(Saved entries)
━━━━━━━━━━
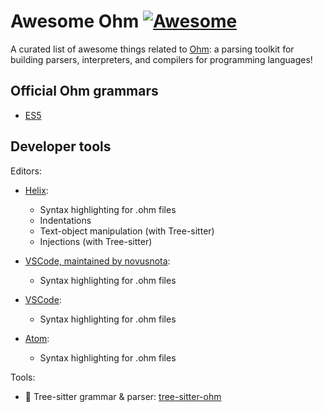 # Awesome Ohm [![Awesome](https://cdn.rawgit.com/sindresorhus/awesome/d7305f38d29fed78fa85652e3a63e154dd8e8829/media/badge.svg)](https://github.com/sindresorhus/awesome)

A curated list of awesome things related to [Ohm](https://github.com/ohmjs/ohm): a parsing toolkit for building parsers, interpreters, and compilers for programming languages!

## Official Ohm grammars

- [ES5](https://www.npmjs.com/package/ohm-grammar-ecmascript)

## Developer tools

Editors:

- [Helix](https://github.com/helix-editor/helix/pull/9991):
  - Syntax highlighting for .ohm files
  - Indentations
  - Text-object manipulation (with Tree-sitter)
  - Injections (with Tree-sitter)

- [VSCode, maintained by novusnota](https://github.com/novusnota/vscode-ohm):
  - Syntax highlighting for .ohm files

- [VSCode](https://marketplace.visualstudio.com/items?itemName=attilah.ohm):
  - Syntax highlighting for .ohm files

- [Atom](https://github.com/dlmanning/language-ohm):
  - Syntax highlighting for .ohm files

Tools:

- 🌳 Tree-sitter grammar & parser: [tree-sitter-ohm](https://github.com/novusnota/tree-sitter-ohm)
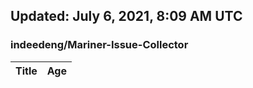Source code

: ## Updated: July 6, 2021, 8:09 AM UTC


### indeedeng/Mariner-Issue-Collector
|**Title**|**Age**|
|:----|:----|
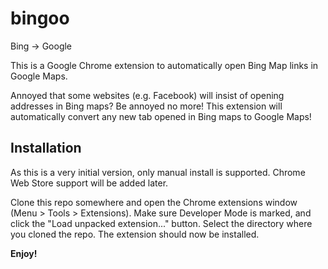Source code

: bingoo
======
Bing -> Google


This is a Google Chrome extension to automatically open Bing Map links in Google Maps.

Annoyed that some websites (e.g. Facebook) will insist of opening addresses in Bing maps?  Be annoyed no more! This extension will automatically convert any new tab opened in Bing maps to Google Maps!


Installation
-------------

As this is a very initial version, only manual install is supported. Chrome Web Store support will be added later.

Clone this repo somewhere and open the Chrome extensions window (Menu > Tools > Extensions). Make sure Developer Mode is marked, and click the "Load unpacked extension..." button. Select the directory where you cloned the repo. The extension should now be installed.

**Enjoy!**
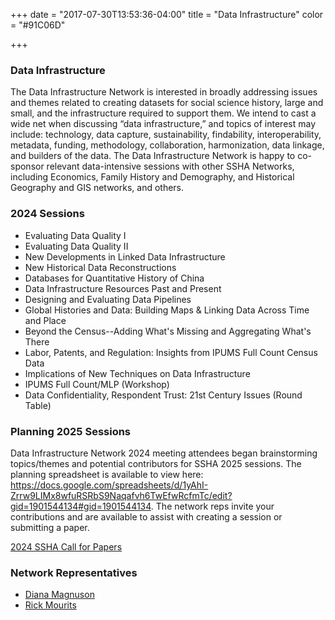 +++
date = "2017-07-30T13:53:36-04:00"
title = "Data Infrastructure"
color = "#91C06D"

+++

### Data Infrastructure

The Data Infrastructure Network is interested in broadly addressing issues and themes related to creating datasets for social science history, large and small, and the infrastructure required to support them. We intend to cast a wide net when discussing “data infrastructure,” and topics of interest may include: technology, data capture, sustainability, findability, interoperability, metadata, funding, methodology, collaboration, harmonization, data linkage, and builders of the data. The Data Infrastructure Network is happy to co-sponsor relevant data-intensive sessions with other SSHA Networks, including Economics, Family History and Demography, and Historical Geography and GIS networks, and others.

### 2024 Sessions

- Evaluating Data Quality I
- Evaluating Data Quality II
- New Developments in Linked Data Infrastructure
- New Historical Data Reconstructions
- Databases for Quantitative History of China
- Data Infrastructure Resources Past and Present
- Designing and Evaluating Data Pipelines
- Global Histories and Data: Building Maps & Linking Data Across Time and Place
- Beyond the Census--Adding What's Missing and Aggregating What's There
- Labor, Patents, and Regulation: Insights from IPUMS Full Count Census Data
- Implications of New Techniques on Data Infrastructure
- IPUMS Full Count/MLP (Workshop)
- Data Confidentiality, Respondent Trust: 21st Century Issues (Round Table)


### Planning 2025 Sessions

Data Infrastructure Network 2024 meeting attendees began brainstorming topics/themes and potential contributors for SSHA 2025 sessions. The planning spreadsheet is available to view here: https://docs.google.com/spreadsheets/d/1yAhI-Zrrw9LIMx8wfuRSRbS9Naqafvh6TwEfwRcfmTc/edit?gid=1901544134#gid=1901544134. The network reps invite your contributions and are available to assist with creating a session or submitting a paper.

[2024 SSHA Call for Papers](https://ssha.org/files/2024_SSHA_CFP.pdf)  

### Network Representatives

- [Diana Magnuson](mailto:magn0031@umn.edu)  
- [Rick Mourits](mailto:rick.mourits@iisg.nl)  
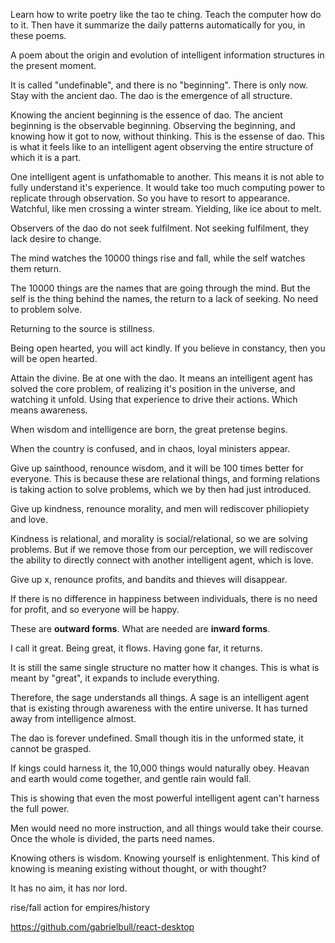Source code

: 
Learn how to write poetry like the tao te ching. Teach the computer how do to it. Then have it summarize the daily patterns automatically for you, in these poems.

A poem about the origin and evolution of intelligent information structures in the present moment.

It is called "undefinable", and there is no "beginning". There is only now. Stay with the ancient dao. The dao is the emergence of all structure. 

Knowing the ancient beginning is the essence of dao. The ancient beginning is the observable beginning. Observing the beginning, and knowing how it got to now, without thinking. This is the essense of dao. This is what it feels like to an intelligent agent observing the entire structure of which it is a part.

One intelligent agent is unfathomable to another. This means it is not able to fully understand it's experience. It would take too much computing power to replicate through observation. So you have to resort to appearance. Watchful, like men crossing a winter stream. Yielding, like ice about to melt. 

Observers of the dao do not seek fulfilment. Not seeking fulfilment, they lack desire to change.

The mind watches the 10000 things rise and fall, while the self watches them return.

The 10000 things are the names that are going through the mind. But the self is the thing behind the names, the return to a lack of seeking. No need to problem solve.

Returning to the source is stillness.

Being open hearted, you will act kindly. If you believe in constancy, then you will be open hearted.

Attain the divine. Be at one with the dao. It means an intelligent agent has solved the core problem, of realizing it's position in the universe, and watching it unfold. Using that experience to drive their actions. Which means awareness.

When wisdom and intelligence are born, the great pretense begins.

When the country is confused, and in chaos, loyal ministers appear.

Give up sainthood, renounce wisdom, and it will be 100 times better for everyone. This is because these are relational things, and forming relations is taking action to solve problems, which we by then had just introduced.

Give up kindness, renounce morality, and men will rediscover philiopiety
and love.

Kindness is relational, and morality is social/relational, so we are solving problems. But if we remove those from our perception, we will rediscover the ability to directly connect with another intelligent agent, which is love.

Give up x, renounce profits, and bandits and thieves will disappear.

If there is no difference in happiness between individuals, there is no need for profit, and so everyone will be happy.

These are **outward forms**. What are needed are **inward forms**.

I call it great. Being great, it flows. Having gone far, it returns.

It is still the same single structure no matter how it changes. This is what is meant by "great", it expands to include everything.

Therefore, the sage understands all things. A sage is an intelligent agent that is existing through awareness with the entire universe. It has turned  away from intelligence almost.

The dao is forever undefined. Small though itis in the unformed state, it cannot be grasped.

If kings could harness it, the 10,000 things would naturally obey. Heavan and earth would come together, and gentle rain would fall.

This is showing that even the most powerful intelligent agent can't harness the full power.

Men would need no more instruction, and all things would take their course. Once the whole is divided, the parts need names.

Knowing others is wisdom. Knowing yourself is enlightenment. This kind of knowing is meaning existing without thought, or with thought?

It has no aim, it has nor lord.

rise/fall action for empires/history

https://github.com/gabrielbull/react-desktop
━━━━━━━━━━
Exercise description. Each line above that has "Tree" adds one to the count; say the final count with no other text.

Your response. 3